A new nonlinear analytical model for canopy flow over a forested hill

Abstract

A new nonlinear analytical model for canopy flow over gentle hills is presented. This model is established based on the assumption that three major forces (pressure gradient, Reynolds stress gradient, and nonlinear canopy drag) within canopy are in balance for gentle hills under neutral conditions. The momentum governing equation is closed by the velocity-squared law. This new model has many advantages over the model developed by Finnigan and Belcher (Quart J Roy Meteorol Soc 130: 1–29 2004, hereafter referred to as FB04) in predicting canopy wind velocity profiles in forested hills in that: (1) predictions from the new model are more realistic because surface drag effects can be taken into account by boundary conditions, while surface drag effects cannot be accounted for in the algebraic equation used in the lower canopy layer in the FB04 model; (2) the mixing length theory is not necessarily used because it leads to a theoretical inconsistency that a constant mixing length assumption leads to a nonconstant mixing length prediction as in the FB04 model; and (3) the effects of height-dependent leaf area density (a(z)) and drag coefficient (C _d ) on wind velocity can be predicted, while both a(z) and C _d must be treated as constants in FB04 model. The nonlinear algebraic equation for momentum transfer in the lower part of canopy used in FB04 model is height independent, actually serving as a bottom boundary condition for the linear differential momentum equation in the upper canopy layer. The predicting ability of the FB04 model is largely restricted by using the height-independent algebraic equation in the bottom canopy layer. This study has demonstrated the success of using the velocity-squared law as a closure scheme for momentum transfer in forested hills in comparison with the mixing length theory used in FB04 model thus enhancing the predicting ability of canopy flows, keeping the theory consistent and simple, and shining a new light into land-surface parameterization schemes in numerical weather and climate models.

Appendices

Appendix

1.1 Wind over a flat forested surface

Over a flat forested surface, the turbulent stress in the layer above the canopy (Fig. 1a) is governed (Sutton 1953; Wyngaard 1973; Yi 2008) by

$$ \frac{{\partial {\tau_B}}}{{\partial z}} \approx 0, $$

(22)

where \( {\tau_B} = - \overline {u\prime w\prime } \) and is the kinematic turbulent stress, u′ and w′ are the fluctuations of velocity components in the horizontal and vertical, respectively. The mixing length model, in which

$$ {\tau_B}(z) = {\left( {\kappa \left( {z + d} \right)\frac{{\partial {U_B}}}{{\partial z}}} \right)^2}, $$

(23)

is valid in this layer, where d is the displacement height associated with the canopy and the origin of the vertical coordinate is taken at the canopy top. Based on (23), the mean velocity profile, U _B , can be derived from (22), i.e,

$$ {U_B}(z) = \frac{{{u_{*}}}}{\kappa }\ln \left( {\frac{{z + d}}{{{z_0}}}} \right), $$

(24)

where, z ₀ is the roughness length of the canopy, u _* is the friction velocity.

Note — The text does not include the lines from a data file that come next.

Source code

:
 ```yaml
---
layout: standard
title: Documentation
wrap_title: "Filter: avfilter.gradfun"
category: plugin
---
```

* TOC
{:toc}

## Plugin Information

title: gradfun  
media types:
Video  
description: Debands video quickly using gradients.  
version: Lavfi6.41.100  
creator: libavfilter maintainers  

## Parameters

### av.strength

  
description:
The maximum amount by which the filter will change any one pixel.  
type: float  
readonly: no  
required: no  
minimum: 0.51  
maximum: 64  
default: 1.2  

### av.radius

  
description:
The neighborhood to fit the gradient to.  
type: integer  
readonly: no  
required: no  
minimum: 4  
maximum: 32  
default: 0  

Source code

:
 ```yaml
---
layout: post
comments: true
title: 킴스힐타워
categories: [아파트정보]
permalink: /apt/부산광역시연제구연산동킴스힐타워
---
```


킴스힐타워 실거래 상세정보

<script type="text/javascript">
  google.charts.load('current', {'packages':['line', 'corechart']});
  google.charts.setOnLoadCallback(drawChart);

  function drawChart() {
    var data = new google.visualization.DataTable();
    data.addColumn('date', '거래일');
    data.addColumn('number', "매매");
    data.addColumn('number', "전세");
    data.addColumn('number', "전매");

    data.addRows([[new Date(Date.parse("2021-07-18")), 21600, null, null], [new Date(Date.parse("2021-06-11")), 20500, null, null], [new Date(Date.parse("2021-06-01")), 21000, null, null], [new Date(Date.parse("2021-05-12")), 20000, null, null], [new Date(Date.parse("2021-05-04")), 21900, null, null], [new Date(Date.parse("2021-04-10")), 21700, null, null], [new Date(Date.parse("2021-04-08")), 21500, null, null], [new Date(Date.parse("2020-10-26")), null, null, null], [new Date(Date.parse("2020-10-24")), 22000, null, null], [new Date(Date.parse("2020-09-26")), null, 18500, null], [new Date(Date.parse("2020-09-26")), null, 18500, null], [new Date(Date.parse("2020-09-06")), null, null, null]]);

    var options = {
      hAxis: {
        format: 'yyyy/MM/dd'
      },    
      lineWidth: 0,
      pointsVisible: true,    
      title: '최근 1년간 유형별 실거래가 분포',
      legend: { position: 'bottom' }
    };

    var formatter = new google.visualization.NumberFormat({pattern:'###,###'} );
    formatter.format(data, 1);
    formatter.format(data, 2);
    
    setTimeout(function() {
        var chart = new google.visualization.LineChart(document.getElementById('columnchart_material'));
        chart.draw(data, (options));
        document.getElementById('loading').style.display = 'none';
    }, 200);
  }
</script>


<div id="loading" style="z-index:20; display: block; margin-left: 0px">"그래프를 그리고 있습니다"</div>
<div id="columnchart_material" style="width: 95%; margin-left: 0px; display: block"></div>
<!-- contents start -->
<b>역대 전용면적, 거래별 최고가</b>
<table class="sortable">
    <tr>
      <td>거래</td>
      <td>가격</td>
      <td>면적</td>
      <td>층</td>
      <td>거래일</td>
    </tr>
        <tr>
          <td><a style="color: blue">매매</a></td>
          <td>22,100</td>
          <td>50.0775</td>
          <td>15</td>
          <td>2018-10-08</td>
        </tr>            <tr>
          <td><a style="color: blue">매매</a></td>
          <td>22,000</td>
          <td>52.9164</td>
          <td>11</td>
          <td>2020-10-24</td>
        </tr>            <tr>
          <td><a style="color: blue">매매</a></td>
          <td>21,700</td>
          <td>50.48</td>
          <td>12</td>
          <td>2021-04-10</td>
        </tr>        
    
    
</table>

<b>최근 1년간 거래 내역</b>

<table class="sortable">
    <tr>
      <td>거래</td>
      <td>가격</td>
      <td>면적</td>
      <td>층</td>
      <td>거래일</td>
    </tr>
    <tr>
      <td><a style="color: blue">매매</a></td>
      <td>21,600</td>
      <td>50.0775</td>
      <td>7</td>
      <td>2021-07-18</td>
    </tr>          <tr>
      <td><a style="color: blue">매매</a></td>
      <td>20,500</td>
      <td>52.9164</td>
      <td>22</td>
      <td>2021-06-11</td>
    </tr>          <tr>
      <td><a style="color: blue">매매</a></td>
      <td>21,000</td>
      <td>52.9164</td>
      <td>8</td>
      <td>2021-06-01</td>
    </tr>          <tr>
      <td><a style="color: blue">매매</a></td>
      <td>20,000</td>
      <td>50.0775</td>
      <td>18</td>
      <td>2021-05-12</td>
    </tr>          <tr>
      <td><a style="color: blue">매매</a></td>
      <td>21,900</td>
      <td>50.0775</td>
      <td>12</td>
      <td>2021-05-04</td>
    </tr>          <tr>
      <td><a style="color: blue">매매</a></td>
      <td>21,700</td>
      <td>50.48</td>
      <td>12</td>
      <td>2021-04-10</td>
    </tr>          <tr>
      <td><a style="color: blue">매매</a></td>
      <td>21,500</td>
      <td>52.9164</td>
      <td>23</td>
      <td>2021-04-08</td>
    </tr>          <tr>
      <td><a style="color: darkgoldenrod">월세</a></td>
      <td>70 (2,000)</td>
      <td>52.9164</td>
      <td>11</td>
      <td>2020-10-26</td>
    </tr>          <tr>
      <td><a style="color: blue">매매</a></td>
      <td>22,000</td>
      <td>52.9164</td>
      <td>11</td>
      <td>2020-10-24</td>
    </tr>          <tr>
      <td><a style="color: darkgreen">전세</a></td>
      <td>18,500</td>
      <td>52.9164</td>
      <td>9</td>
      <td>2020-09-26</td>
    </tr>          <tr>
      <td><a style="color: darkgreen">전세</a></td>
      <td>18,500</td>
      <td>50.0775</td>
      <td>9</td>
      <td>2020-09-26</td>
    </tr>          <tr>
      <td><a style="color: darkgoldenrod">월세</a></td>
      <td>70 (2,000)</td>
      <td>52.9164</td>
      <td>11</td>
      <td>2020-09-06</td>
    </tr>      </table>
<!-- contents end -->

Within the canopy layer (Fig 1a, z = −h to 0, where h is the canopy depth), according to the hypothesis in Yi (2008), the governing equation of the kinematic turbulent stress for a dense canopy can be given by

$$ \frac{{\partial {\tau_B}(z)}}{{\partial z}} = {F_d} \approx a(z){\tau_B}(z), $$

(25)

where a(z) is LAD and F _d is the drag forcing exerted by the canopy. In Eq. 25, we have assumed that the drag on flow with a dense canopy is attributed largely to canopy elements except near the ground, i.e.,

$$ {\tau_B}(z) = {C_d}(z)U_B^2(z), $$

(26)

where, C _d (z) is a bulk drag coefficient and is a function of height and canopy morphology. The analytical solution of the kinematic turbulent stress derived from Eq. 25 is

$$ {\tau_B}(z) = {\tau_B}(0){e^{{ - \left( {LAI - L(z)} \right)}}}, $$

(27)

where, \( {\tau_B}(0) = - \overline {u\prime w\prime } (0) = u_{*}^2 \) is the kinematic turbulent stress at the canopy top, LAI is the leaf area index, and

$$ L(z) = \int_{{ - h}}^z {a\left( {z\prime } \right)} dz\prime, $$

(28)

is the cumulative leaf area per unit ground area below height z. Equation 27 indicates that the turbulent stress can be predicted by LAD profile alone, which is in excellent agreement with observations (Yi 2008).

The mean wind profile within the canopy can be derived from Eqs. 26 and 27 as

$$ {U_B}(z) = {U_h}{\left( {\frac{{{C_d}(0)}}{{{C_d}(z)}}} \right)^{{\frac{1}{2}}}}{e^{{ - \frac{1}{2}\left( {LAI - L(z)} \right)}}}, $$

(29)

where, U _h is the wind speed at the top of canopy.

Assuming that mean wind velocity and shear stress are continuous at the canopy top (z = 0), i.e., wind speed and its derivative with respect to z from (29) at the canopy top are equal to those from (24), and the shear stress from (27) at z = 0 is equal to that from (23), we have

$$ u_{*}^2 = {C_d}(0)U_h^2, $$

(30)

$$ {U_h} = \frac{{{u_{ * }}}}{\kappa }\ln \left( {\frac{d}{{{z_0}}}} \right), $$

(31)

$$ d = \frac{{2\sqrt {{{C_d}(0)}} }}{{\kappa \left[ { - \frac{1}{{{C_d}(0)}}\frac{{\partial {C_d}(0)}}{{\partial z}} + a(0)} \right]}}, $$

(32)

$$ {z_0} = d\exp \left( { - \frac{\kappa }{{\sqrt {{{C_d}(0)}} }}} \right) $$

(33)

If both a(z) and C _d (z) are constant, Eqs. 32 and 33 are reduced to those in Eq. 6 of FB04.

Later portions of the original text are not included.